Just four months ago, Quentin Tarantino announced he was ready to leave the door open to new projects. Today, he's shattered all hopes with a new announcement at the Adobe Max conference in San Diego, reports the Hollywood Reporter.
The filmmaker has now decided to take a u-turn on his decision, announcing that his career will draw to a close following his tenth feature film.
Speaking at the conference, the Tennessee-native exclaimed:
"Drop the mic. Boom. Tell everybody, 'Match that shit'."
Currently on film number eight, Quentin Tarantino has forged a name as one the best in the business, from debut flick Reservoir Dogs up to his most recent offering The Hateful Eight.

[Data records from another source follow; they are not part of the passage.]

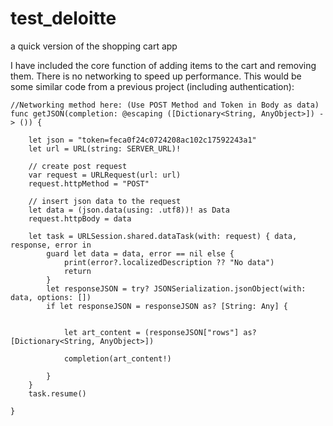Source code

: # test_deloitte
a quick version of the shopping cart app

I have included the core function of adding items to the cart and removing them.
There is no networking to speed up performance. This would be some similar code from a previous project (including authentication):

    //Networking method here: (Use POST Method and Token in Body as data)
    func getJSON(completion: @escaping ([Dictionary<String, AnyObject>]) -> ()) {
        
        let json = "token=feca0f24c0724208ac102c17592243a1"
        let url = URL(string: SERVER_URL)!

        // create post request
        var request = URLRequest(url: url)
        request.httpMethod = "POST"

        // insert json data to the request
        let data = (json.data(using: .utf8))! as Data
        request.httpBody = data

        let task = URLSession.shared.dataTask(with: request) { data, response, error in
            guard let data = data, error == nil else {
                print(error?.localizedDescription ?? "No data")
                return
            }
            let responseJSON = try? JSONSerialization.jsonObject(with: data, options: [])
            if let responseJSON = responseJSON as? [String: Any] {
                
                
                let art_content = (responseJSON["rows"] as? [Dictionary<String, AnyObject>])
                
                completion(art_content!)
                
            }
        }
        task.resume()
        
    }
    
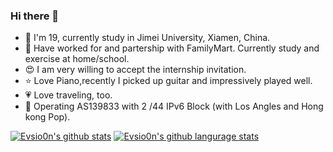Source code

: ### Hi there 👋

<!--
**Evsio0n/evsio0n** is a ✨ _special_ ✨ repository because its `README.md` (this file) appears on your GitHub profile.

Here are some ideas to get you started:

- 🔭 I’m currently working on ...
- 🌱 I’m currently learning ...
- 👯 I’m looking to collaborate on ...
- 🤔 I’m looking for help with ...
- 💬 Ask me about ...
- 📫 How to reach me: ...
- 😄 Pronouns: ...
- ⚡ Fun fact: ...
-->

- 🏫 I'm 19, currently study in Jimei University, Xiamen, China.
- 🏪 Have worked for and partership with FamilyMart. Currently study and exercise at home/school.
- 😍 I am very willing to accept the internship invitation.
- ⭐️ Love Piano,recently I picked up guitar and impressively played well.
- 💗 Love traveling, too. 
- 🔌 Operating AS139833 with 2 /44 IPv6 Block (with Los Angles and Hong kong Pop).

[![Evsio0n's github stats](https://github-readme-stats.vercel.app/api?username=evsio0n)](https://github.com/anuraghazra/github-readme-stats)
[![Evsio0n's github langurage stats](https://github-readme-stats.vercel.app/api/top-langs/?username=evsio0n&theme=dark
)](https://github-readme-stats.vercel.app/api/top-langs/?username=evsio0n&theme=dark
)
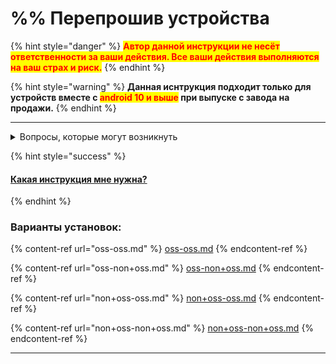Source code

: # %% Перепрошив устройства

{% hint style="danger" %}
<mark style="color:red;">**Автор данной инструкции не несёт ответственности за ваши действия. Все ваши действия выполняются на ваш страх и риск.**</mark>
{% endhint %}

{% hint style="warning" %}
**Данная иснтрукция подходит только для устройств вместе с **<mark style="color:red;">**android 10 и выше**</mark>** при выпуске с завода на продажи.**
{% endhint %}

***

<details>

<summary>Вопросы, которые могут возникнуть</summary>

1. [Что такое OSS? Пояснение.](../../info/oss-is.md)
2. [Что такое vendor? Пояснение.](../../info/vendor-is.md)
3. [Как ориентироваться в twrp? Навигация.](../../info/nav-twrp.md)
4. [Как перепрошиться с Y версии android на Z версию? Пояснение.](../../info/flash-android-x.md)

</details>

{% hint style="success" %}
#### [Какая инструкция мне нужна?](wh-i-need.md)
{% endhint %}

### Варианты установок:

{% content-ref url="oss-oss.md" %}
[oss-oss.md](oss-oss.md)
{% endcontent-ref %}

{% content-ref url="oss-non+oss.md" %}
[oss-non+oss.md](oss-non+oss.md)
{% endcontent-ref %}

{% content-ref url="non+oss-oss.md" %}
[non+oss-oss.md](non+oss-oss.md)
{% endcontent-ref %}

{% content-ref url="non+oss-non+oss.md" %}
[non+oss-non+oss.md](non+oss-non+oss.md)
{% endcontent-ref %}

***
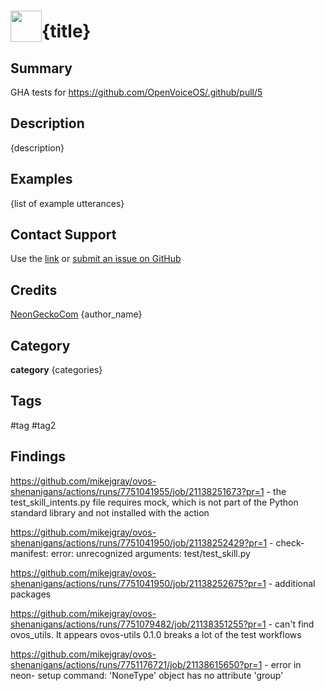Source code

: # <img src='https://0000.us/klatchat/app/files/neon_images/icons/neon_skill.png' card_color="#FF8600" width="50" style="vertical-align:bottom">{title}

## Summary

GHA tests for https://github.com/OpenVoiceOS/.github/pull/5

## Description

{description}

## Examples

{list of example utterances}

## Contact Support

Use the [link](https://neongecko.com/ContactUs) or [submit an issue on GitHub](https://help.github.com/en/articles/creating-an-issue)

## Credits

[NeonGeckoCom](https://github.com/NeonGeckoCom)
{author_name}

## Category

**category** {categories}

## Tags

#tag
#tag2

## Findings

https://github.com/mikejgray/ovos-shenanigans/actions/runs/7751041955/job/21138251673?pr=1 - the test_skill_intents.py file requires mock, which is not part of the Python standard library and not installed with the action

https://github.com/mikejgray/ovos-shenanigans/actions/runs/7751041950/job/21138252429?pr=1 - check-manifest: error: unrecognized arguments: test/test_skill.py

https://github.com/mikejgray/ovos-shenanigans/actions/runs/7751041950/job/21138252675?pr=1 - additional packages

https://github.com/mikejgray/ovos-shenanigans/actions/runs/7751079482/job/21138351255?pr=1 - can't find ovos_utils. It appears ovos-utils 0.1.0 breaks a lot of the test workflows

https://github.com/mikejgray/ovos-shenanigans/actions/runs/7751176721/job/21138615650?pr=1 - error in neon- setup command: 'NoneType' object has no attribute 'group'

We've had difficulty believing in rumors of the Knoxville cinephile's retirement ever since they started to circulate given how much we know he loves to be admired. But could it be the real deal today?
A symbolic number?
Tarantino's symbolic number 10 comes up against a bit of skepticism when you note that the director prefers to count Kill Bill as one single film – despite the story being released in two separate volumes.

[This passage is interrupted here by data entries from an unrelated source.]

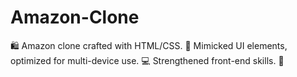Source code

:# Amazon-Clone
🛍️ Amazon clone crafted with HTML/CSS. 🎨 Mimicked UI elements, optimized for multi-device use. 💻 Strengthened front-end skills. 🚀
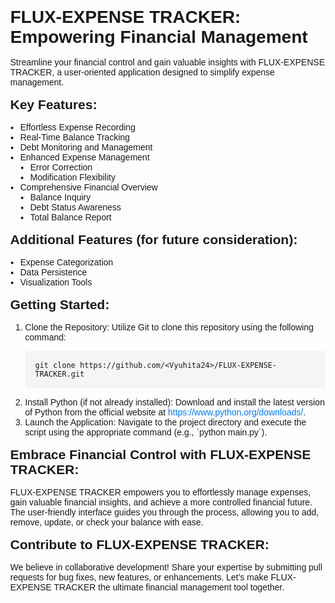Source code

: <!DOCTYPE html>
<html lang="en">
<head>
  <meta charset="UTF-8">
  <meta name="viewport" content="width=device-width, initial-scale=1.0">
  <title>FLUX-EXPENSE TRACKER</title>
  <style>
    body {
      font-family: sans-serif;
      margin: 2rem;
    }
    h1, h2, h3 {
      margin: 1rem 0;
    }
    ul {
      list-style: disc;
      padding-left: 1rem;
    }
    pre {
      background-color: #f5f5f5;
      padding: 1rem;
    }
    a {
      text-decoration: none;
      color: #007bff;
    }
  </style>
</head>
<body>
  <h1>FLUX-EXPENSE TRACKER: Empowering Financial Management</h1>
  <p>Streamline your financial control and gain valuable insights with FLUX-EXPENSE TRACKER, a user-oriented application designed to simplify expense management.</p>

  <h2>Key Features:</h2>
  <ul>
    <li>Effortless Expense Recording</li>
    <li>Real-Time Balance Tracking</li>
    <li>Debt Monitoring and Management</li>
    <li>Enhanced Expense Management
      <ul>
        <li>Error Correction</li>
        <li>Modification Flexibility</li>
      </ul>
    </li>
    <li>Comprehensive Financial Overview
      <ul>
        <li>Balance Inquiry</li>
        <li>Debt Status Awareness</li>
        <li>Total Balance Report</li>
      </ul>
    </li>
  </ul>

  <h2>Additional Features (for future consideration):</h2>
  <ul>
    <li>Expense Categorization</li>
    <li>Data Persistence</li>
    <li>Visualization Tools</li>
  </ul>

  <h2>Getting Started:</h2>
  <ol>
    <li>Clone the Repository: Utilize Git to clone this repository using the following command:</li>
    <pre><code>git clone https://github.com/&lt;Vyuhita24&gt;/FLUX-EXPENSE-TRACKER.git</code></pre>
    <li>Install Python (if not already installed): Download and install the latest version of Python from the official website at <a href="https://www.python.org/downloads/">https://www.python.org/downloads/</a>.</li>
    <li>Launch the Application: Navigate to the project directory and execute the script using the appropriate command (e.g., `python main.py`).</li>
  </ol>

  <h2>Embrace Financial Control with FLUX-EXPENSE TRACKER:</h2>
  <p>FLUX-EXPENSE TRACKER empowers you to effortlessly manage expenses, gain valuable financial insights, and achieve a more controlled financial future. The user-friendly interface guides you through the process, allowing you to add, remove, update, or check your balance with ease.</p>

  <h2>Contribute to FLUX-EXPENSE TRACKER:</h2>
  <p>We believe in collaborative development! Share your expertise by submitting pull requests for bug fixes, new features, or enhancements. Let's make FLUX-EXPENSE TRACKER the ultimate financial management tool together.</p>
</body>
</html>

It also seems as though he's not yet ready to give up on Beatrix Kiddo as he has already spoken of creating a sequel whose plot seems to be ever evolving. But if this project ever sees the light of day, will it be counted as another number on the list? Unlikely.
For the moment, however, Tarantino has not given away much information concerning his last two productions. Back in January, he did tease the concept for an Australian, Bonnie and Clyde-esque story set in the 1930s. Today, the 53-year-old also told the crowd that he was currently focused on a historical non-fiction project.
We also know that Quentin has been heavily focused on the 1970s over the past few years – a period of cinema he describes as a turning point in international cinema. Speaking of a 70s project at Lyon's Festival Lumière the director stated:
"Am I going to write a book? Maybe. Is it going to be a six-part podcast? Maybe. A feature documentary? Maybe. I’m figuring it out."
Back in the present day and Tarantino also took the occasion to describe exactly what he wants for the rest of his career:
"Hopefully, the way I define success when I finish my career is that I’m considered one of the greatest filmmakers that ever lived. And going further, a great artist, not just filmmaker."
No pressure for your last two films then, Quentin.